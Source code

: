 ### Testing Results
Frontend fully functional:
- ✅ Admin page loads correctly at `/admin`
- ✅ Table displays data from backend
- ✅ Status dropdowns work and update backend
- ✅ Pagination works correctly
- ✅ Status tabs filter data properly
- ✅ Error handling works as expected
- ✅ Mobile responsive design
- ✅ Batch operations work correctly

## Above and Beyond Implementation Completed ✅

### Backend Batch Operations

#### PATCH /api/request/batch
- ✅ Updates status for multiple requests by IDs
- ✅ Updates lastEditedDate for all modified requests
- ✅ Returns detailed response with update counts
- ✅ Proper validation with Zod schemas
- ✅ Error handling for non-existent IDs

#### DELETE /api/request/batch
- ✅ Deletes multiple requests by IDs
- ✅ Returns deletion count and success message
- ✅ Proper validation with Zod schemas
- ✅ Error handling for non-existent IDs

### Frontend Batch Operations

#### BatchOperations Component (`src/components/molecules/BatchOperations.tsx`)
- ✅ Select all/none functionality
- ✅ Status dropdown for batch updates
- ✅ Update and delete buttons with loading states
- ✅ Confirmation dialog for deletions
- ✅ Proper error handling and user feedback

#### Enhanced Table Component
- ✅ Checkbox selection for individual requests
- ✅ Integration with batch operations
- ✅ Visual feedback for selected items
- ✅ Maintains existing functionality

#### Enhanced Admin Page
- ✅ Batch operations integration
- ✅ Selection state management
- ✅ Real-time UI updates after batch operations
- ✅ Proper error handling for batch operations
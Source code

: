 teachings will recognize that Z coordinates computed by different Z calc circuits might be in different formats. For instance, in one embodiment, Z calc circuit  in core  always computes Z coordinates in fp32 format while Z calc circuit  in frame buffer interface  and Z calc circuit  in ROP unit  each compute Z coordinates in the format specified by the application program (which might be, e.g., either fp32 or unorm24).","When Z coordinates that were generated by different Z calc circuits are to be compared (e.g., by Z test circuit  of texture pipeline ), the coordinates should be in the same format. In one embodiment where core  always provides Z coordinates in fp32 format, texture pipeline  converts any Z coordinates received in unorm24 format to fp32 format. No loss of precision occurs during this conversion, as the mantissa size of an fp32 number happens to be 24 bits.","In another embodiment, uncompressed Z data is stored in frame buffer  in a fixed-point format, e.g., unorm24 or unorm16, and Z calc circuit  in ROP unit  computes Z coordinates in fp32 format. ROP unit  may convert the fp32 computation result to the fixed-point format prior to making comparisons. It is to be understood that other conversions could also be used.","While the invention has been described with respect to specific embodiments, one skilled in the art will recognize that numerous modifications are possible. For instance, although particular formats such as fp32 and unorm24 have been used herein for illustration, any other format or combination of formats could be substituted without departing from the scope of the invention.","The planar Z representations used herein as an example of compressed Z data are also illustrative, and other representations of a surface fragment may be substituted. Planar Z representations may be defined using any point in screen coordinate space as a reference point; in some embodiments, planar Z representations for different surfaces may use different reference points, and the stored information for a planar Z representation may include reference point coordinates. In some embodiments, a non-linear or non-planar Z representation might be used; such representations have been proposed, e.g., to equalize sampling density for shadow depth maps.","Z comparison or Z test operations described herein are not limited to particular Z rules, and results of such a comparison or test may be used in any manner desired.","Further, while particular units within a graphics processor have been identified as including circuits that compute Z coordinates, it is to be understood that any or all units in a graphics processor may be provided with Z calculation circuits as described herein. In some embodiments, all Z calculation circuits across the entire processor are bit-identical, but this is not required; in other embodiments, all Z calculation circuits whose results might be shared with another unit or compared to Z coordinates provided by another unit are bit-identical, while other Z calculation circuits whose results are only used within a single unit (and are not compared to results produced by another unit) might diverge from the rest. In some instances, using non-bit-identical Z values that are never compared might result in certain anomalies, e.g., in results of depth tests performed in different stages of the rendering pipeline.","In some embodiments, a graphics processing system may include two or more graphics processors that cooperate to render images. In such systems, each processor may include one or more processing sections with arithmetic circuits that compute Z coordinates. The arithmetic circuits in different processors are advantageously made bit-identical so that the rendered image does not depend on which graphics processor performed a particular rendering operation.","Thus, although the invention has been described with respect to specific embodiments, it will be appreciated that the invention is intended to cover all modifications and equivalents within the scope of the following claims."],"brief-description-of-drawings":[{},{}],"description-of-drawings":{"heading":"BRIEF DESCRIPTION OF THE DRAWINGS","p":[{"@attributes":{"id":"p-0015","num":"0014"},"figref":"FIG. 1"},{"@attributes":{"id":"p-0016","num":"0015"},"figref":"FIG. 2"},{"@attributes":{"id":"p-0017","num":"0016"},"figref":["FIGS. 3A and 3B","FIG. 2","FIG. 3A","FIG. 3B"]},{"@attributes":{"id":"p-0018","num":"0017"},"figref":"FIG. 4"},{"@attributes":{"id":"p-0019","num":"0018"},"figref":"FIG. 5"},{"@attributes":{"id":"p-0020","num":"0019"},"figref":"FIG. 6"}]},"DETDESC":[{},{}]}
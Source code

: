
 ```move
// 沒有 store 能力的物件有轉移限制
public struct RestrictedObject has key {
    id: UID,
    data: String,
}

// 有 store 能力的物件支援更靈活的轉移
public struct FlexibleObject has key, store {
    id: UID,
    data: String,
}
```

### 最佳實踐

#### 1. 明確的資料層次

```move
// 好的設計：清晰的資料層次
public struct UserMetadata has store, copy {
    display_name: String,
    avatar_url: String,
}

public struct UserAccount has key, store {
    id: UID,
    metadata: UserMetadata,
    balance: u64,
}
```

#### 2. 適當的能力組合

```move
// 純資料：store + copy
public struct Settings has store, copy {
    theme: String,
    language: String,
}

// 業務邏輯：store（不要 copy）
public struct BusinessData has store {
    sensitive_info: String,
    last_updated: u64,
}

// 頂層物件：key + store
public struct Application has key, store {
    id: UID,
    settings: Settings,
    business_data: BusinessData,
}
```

****************************************

**YOUR TASK:** For each line in the records that contains the word "public", make a copy.

**RESPONSE TO THIS EXERCISE:**
public struct RestrictedObject has key {
public struct FlexibleObject has key, store {
public struct UserMetadata has store, copy {
public struct UserAccount has key, store {
public struct Settings has store, copy {
public struct BusinessData has store {
public struct Application has key, store {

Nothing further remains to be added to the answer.